Лет Серафиму Даниловичу за восемьдесят, и всегда он тут жил в слободе Правобережной около Копаньки, недалеко от ихнего кладбища с деревянными, как крышей крытыми, крестами и часовенкой из заозерного красного ракушечника. Всегда жил здесь, и родители его тут жили, и деды. Отлучался только на войну. И из нашего истинно христианского народа только Терентьева Анастасия Петровна его мальчишечкой помнит – в школу с ним ходила. До войны, до той войны, конечно.
– Всегда он такой болезненный бывал, – вспоминает бабка Настя, – девкам проку от него никакого не было, хоть и не порешил себя еще тогда. А и тогда, видать, Комолый был.
Пойди, правда, разберись, где истина. Знаем только, что как пришел с войны, отдали за него матушку Любовь – тогда еще совсем юную девчоночку – пятнадцать ей вряд ли и стукнуло.

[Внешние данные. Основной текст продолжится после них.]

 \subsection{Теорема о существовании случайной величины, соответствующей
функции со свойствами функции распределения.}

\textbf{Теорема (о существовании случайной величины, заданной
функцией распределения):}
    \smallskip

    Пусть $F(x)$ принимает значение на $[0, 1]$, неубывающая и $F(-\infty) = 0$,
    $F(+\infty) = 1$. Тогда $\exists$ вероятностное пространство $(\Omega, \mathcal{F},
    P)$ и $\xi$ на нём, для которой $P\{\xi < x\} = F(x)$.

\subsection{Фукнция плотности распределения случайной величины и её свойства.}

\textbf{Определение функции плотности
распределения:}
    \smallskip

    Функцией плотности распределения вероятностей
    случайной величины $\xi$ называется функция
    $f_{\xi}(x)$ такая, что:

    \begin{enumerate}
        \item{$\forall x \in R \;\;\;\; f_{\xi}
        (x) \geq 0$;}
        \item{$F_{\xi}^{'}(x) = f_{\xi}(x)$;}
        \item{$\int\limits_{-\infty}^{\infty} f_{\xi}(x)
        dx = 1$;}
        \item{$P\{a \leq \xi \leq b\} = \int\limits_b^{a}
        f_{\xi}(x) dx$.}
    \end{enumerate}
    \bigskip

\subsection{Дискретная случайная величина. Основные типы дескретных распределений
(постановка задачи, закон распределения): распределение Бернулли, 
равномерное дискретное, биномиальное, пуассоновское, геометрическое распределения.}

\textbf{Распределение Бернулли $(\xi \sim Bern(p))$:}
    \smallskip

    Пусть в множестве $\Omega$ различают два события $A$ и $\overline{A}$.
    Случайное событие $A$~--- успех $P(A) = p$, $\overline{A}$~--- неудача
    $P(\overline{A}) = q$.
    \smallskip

– Оторви да брось стрекозонька была. Глазищи не что теперь – озорнющие, хохотунья. Но пошла под венец безропотно – отец приказал. А у них ведь строго, не то что у нас, окаянных, теперь, – рассказывала нам бабка Настя. – Ну вот, пожили они так годочков с пять – детьми не обзавелись, но жили мирно-тихо, в церковь ходили, а днем Серафим Данилович в первой бане за мостом парикмахером служил. Хороший был мастер, мужики его уважали: к нему, бывало, очередь стояла – без боли, без пореза брил и на компрессы не скупился – мастер, словом, своего дела.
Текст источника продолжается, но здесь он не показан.